» Task to carry out
Every line from the one with "0 & $+3.52$ & $+0.81$ \\" to the one with "both correct, $58$", including those two, is to be copied exactly; all other lines of the entries below are left out.
------ Records for the exercise
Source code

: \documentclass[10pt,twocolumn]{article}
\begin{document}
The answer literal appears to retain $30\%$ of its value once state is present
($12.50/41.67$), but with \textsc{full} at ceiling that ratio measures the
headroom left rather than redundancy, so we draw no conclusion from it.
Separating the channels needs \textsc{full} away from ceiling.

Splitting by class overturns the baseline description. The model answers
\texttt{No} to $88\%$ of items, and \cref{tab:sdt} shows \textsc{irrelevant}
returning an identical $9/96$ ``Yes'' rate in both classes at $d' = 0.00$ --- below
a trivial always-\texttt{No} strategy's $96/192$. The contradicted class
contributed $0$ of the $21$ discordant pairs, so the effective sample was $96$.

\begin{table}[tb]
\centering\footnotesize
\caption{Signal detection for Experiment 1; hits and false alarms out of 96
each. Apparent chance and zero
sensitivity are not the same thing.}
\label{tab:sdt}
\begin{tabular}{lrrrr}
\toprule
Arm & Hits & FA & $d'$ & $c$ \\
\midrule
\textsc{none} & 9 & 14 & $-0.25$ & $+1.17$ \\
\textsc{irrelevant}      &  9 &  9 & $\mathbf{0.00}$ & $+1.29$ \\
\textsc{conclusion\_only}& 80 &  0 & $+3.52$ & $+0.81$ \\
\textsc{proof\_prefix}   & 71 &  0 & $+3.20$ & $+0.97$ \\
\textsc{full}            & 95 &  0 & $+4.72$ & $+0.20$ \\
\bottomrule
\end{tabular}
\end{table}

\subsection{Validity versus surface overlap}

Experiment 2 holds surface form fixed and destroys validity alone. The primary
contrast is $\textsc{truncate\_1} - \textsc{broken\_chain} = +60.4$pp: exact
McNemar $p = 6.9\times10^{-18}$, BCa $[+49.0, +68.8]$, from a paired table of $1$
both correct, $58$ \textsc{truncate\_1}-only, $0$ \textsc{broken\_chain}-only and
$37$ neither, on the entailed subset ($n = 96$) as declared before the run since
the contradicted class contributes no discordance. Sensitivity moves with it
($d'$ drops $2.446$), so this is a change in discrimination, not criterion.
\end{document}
------------
------ Records for the exercise
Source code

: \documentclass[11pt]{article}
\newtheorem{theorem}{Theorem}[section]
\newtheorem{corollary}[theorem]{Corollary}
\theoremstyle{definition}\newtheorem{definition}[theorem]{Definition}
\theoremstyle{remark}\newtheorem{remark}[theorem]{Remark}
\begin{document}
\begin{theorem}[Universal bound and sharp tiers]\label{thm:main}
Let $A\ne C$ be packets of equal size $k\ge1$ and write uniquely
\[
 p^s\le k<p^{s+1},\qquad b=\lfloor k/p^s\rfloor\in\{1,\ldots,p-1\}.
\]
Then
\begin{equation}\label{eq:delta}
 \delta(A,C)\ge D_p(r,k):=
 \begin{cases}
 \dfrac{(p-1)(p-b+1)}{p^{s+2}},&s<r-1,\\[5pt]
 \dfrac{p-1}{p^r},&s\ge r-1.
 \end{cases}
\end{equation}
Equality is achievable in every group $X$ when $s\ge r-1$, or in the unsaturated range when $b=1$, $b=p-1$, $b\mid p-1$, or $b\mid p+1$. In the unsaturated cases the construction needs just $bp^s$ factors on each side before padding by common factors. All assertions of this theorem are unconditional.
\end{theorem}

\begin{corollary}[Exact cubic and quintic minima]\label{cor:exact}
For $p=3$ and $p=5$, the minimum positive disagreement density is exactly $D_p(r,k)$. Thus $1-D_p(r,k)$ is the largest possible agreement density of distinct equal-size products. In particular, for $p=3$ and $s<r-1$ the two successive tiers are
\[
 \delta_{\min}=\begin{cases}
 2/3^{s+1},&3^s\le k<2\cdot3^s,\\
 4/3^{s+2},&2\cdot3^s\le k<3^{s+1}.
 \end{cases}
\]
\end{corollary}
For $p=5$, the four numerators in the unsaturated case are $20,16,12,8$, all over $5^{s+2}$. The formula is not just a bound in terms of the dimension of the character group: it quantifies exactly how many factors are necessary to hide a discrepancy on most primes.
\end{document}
------------
» Reply to the exercise
\textsc{conclusion\_only}& 80 &  0 & $+3.52$ & $+0.81$ \\
\textsc{proof\_prefix}   & 71 &  0 & $+3.20$ & $+0.97$ \\
\textsc{full}            & 95 &  0 & $+4.72$ & $+0.20$ \\
\bottomrule
\end{tabular}
\end{table}

\subsection{Validity versus surface overlap}

Experiment 2 holds surface form fixed and destroys validity alone. The primary
contrast is $\textsc{truncate\_1} - \textsc{broken\_chain} = +60.4$pp: exact
McNemar $p = 6.9\times10^{-18}$, BCa $[+49.0, +68.8]$, from a paired table of $1$
both correct, $58$ \textsc{truncate\_1}-only, $0$ \textsc{broken\_chain}-only and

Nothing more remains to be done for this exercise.